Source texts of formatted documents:
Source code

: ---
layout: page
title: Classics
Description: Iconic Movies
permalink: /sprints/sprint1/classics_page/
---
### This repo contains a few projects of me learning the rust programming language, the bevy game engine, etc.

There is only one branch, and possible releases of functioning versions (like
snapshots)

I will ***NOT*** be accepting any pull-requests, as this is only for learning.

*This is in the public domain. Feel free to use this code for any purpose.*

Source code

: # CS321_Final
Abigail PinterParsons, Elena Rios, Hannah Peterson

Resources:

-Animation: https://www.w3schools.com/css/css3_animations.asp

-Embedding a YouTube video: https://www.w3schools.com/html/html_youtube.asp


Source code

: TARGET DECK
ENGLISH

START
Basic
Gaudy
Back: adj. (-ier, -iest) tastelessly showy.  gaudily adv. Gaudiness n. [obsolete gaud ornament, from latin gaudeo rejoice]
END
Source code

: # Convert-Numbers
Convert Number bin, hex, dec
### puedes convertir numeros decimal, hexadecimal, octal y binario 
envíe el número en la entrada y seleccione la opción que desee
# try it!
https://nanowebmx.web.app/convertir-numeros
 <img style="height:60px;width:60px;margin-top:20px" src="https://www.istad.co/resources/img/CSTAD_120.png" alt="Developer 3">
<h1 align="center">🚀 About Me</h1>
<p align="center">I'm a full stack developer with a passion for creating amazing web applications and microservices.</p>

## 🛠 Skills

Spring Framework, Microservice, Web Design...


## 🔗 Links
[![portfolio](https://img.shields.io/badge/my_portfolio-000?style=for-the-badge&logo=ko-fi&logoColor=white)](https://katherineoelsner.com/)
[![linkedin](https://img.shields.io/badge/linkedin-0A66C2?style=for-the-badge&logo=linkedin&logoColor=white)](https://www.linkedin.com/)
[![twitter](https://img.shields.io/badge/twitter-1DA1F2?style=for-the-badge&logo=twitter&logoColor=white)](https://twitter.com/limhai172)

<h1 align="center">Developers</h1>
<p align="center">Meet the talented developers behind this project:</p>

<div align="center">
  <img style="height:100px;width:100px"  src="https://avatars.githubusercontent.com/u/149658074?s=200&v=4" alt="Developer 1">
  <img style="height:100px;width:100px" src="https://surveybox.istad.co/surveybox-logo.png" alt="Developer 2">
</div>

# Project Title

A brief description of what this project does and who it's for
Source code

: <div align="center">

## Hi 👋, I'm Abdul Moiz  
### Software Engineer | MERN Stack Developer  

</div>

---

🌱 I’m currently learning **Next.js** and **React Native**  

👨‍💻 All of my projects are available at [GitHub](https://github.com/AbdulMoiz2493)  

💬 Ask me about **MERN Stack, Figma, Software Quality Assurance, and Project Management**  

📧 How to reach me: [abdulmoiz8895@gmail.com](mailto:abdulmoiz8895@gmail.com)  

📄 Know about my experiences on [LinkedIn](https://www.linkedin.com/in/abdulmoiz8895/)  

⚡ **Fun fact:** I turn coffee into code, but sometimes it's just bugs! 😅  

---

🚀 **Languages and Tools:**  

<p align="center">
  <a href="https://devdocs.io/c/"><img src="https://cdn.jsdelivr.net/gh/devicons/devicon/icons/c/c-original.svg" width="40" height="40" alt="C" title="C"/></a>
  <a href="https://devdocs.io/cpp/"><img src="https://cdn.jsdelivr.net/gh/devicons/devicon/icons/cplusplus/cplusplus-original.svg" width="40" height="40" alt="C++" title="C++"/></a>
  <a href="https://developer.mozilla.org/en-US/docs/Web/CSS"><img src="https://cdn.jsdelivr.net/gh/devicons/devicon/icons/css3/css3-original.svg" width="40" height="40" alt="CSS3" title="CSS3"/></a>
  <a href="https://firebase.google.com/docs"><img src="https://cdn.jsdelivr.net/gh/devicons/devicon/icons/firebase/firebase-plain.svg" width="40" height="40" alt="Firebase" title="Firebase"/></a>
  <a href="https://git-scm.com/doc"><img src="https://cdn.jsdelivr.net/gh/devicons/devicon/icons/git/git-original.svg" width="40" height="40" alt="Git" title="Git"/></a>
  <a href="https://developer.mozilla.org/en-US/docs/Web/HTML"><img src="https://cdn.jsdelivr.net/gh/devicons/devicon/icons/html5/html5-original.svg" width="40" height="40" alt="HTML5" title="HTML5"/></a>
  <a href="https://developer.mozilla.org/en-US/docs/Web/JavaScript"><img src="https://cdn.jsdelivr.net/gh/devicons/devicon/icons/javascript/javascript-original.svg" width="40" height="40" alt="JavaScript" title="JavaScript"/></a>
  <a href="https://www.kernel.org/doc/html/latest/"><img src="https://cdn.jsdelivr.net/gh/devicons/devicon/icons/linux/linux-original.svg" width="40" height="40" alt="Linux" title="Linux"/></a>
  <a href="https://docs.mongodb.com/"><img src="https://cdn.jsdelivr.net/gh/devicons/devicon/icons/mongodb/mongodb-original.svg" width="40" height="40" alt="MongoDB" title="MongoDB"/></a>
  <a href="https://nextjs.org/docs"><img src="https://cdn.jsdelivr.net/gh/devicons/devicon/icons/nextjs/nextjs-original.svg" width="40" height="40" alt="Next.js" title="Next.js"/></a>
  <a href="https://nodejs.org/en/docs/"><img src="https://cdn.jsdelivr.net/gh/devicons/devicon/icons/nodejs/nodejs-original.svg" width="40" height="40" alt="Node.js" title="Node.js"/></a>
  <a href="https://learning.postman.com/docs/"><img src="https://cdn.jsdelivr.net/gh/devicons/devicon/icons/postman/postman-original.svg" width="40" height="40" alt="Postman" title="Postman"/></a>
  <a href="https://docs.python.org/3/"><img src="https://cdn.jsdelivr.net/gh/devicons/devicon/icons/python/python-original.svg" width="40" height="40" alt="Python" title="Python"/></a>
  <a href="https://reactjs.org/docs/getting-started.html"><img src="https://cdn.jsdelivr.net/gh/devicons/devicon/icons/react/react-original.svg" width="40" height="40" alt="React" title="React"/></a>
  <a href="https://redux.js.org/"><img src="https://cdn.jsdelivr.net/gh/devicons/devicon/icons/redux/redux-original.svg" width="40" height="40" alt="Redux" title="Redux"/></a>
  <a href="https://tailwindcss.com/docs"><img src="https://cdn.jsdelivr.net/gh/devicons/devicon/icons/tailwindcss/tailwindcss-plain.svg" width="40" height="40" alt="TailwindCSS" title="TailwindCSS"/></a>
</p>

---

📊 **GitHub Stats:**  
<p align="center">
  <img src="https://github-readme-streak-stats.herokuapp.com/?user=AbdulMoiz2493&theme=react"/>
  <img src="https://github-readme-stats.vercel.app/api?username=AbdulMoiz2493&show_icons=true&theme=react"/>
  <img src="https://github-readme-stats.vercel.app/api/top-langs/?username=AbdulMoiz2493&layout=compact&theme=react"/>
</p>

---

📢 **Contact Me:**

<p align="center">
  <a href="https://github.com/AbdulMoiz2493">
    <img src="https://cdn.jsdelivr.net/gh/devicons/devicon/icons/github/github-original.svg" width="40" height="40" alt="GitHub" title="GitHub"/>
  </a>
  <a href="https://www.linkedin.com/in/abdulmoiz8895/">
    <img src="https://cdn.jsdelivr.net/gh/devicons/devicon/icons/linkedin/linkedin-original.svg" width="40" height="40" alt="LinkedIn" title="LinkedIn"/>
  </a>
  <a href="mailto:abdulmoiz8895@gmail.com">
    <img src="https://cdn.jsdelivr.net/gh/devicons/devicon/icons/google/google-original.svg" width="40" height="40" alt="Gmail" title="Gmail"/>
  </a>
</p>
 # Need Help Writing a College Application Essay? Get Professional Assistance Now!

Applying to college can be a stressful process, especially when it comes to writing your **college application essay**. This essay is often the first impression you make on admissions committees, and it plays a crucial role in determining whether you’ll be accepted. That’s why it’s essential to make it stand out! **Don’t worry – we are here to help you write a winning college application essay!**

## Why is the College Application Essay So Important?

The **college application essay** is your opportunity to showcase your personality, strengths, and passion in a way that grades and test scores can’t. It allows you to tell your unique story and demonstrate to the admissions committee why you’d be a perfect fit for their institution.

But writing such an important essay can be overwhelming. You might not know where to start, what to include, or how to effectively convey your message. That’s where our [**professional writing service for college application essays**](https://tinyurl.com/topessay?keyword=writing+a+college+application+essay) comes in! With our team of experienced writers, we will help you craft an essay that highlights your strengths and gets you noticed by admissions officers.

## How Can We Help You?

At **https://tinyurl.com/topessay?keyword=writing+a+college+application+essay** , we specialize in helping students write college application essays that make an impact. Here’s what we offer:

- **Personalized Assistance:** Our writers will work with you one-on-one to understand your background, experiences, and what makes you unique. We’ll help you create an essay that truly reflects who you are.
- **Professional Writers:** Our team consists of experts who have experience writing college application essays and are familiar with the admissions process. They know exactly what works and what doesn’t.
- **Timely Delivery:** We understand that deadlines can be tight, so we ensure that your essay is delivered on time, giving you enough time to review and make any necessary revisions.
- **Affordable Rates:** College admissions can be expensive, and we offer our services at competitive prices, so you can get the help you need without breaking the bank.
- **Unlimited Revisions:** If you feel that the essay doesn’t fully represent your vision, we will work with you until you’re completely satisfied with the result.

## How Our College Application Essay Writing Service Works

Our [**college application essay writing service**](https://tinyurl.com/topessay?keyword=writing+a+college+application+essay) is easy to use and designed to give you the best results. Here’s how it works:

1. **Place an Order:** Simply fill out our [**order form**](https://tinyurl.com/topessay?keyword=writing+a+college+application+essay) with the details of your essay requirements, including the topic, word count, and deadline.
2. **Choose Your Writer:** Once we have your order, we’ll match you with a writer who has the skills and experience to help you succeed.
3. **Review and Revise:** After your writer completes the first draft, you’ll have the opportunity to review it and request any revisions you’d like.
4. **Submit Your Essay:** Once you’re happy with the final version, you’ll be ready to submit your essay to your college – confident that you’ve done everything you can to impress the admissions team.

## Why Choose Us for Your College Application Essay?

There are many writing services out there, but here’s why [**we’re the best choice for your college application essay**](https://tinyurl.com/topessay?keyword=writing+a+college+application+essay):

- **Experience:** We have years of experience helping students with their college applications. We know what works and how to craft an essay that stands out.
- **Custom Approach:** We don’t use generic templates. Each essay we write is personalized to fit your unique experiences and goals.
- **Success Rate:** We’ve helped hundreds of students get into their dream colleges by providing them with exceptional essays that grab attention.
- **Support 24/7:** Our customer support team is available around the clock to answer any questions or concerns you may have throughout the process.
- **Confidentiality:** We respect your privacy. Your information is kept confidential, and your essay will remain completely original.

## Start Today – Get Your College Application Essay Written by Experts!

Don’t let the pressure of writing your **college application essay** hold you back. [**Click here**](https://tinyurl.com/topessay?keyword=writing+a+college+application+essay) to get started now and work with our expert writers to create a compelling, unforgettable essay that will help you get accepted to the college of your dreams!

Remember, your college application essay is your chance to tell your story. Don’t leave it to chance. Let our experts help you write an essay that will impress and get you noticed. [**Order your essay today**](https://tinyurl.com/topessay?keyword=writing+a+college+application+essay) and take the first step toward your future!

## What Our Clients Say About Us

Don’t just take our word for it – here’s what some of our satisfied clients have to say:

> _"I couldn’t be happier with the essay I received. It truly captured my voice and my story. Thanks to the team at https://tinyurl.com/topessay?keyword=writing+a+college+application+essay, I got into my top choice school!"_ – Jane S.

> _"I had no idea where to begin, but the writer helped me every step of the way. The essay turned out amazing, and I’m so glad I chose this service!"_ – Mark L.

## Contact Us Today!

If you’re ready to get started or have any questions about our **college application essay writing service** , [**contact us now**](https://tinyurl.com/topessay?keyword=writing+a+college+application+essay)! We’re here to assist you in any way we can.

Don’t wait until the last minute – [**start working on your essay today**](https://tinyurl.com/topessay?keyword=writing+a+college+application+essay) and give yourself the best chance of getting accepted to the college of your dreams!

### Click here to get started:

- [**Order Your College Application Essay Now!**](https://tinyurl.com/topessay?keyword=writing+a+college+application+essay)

» **What the task asks**:
Check each line in the records above for the word "Assistance". Return those that have it.

» **Completed task**:
 # Need Help Writing a College Application Essay? Get Professional Assistance Now!
- **Personalized Assistance:** Our writers will work with you one-on-one to understand your background, experiences, and what makes you unique. We’ll help you create an essay that truly reflects who you are.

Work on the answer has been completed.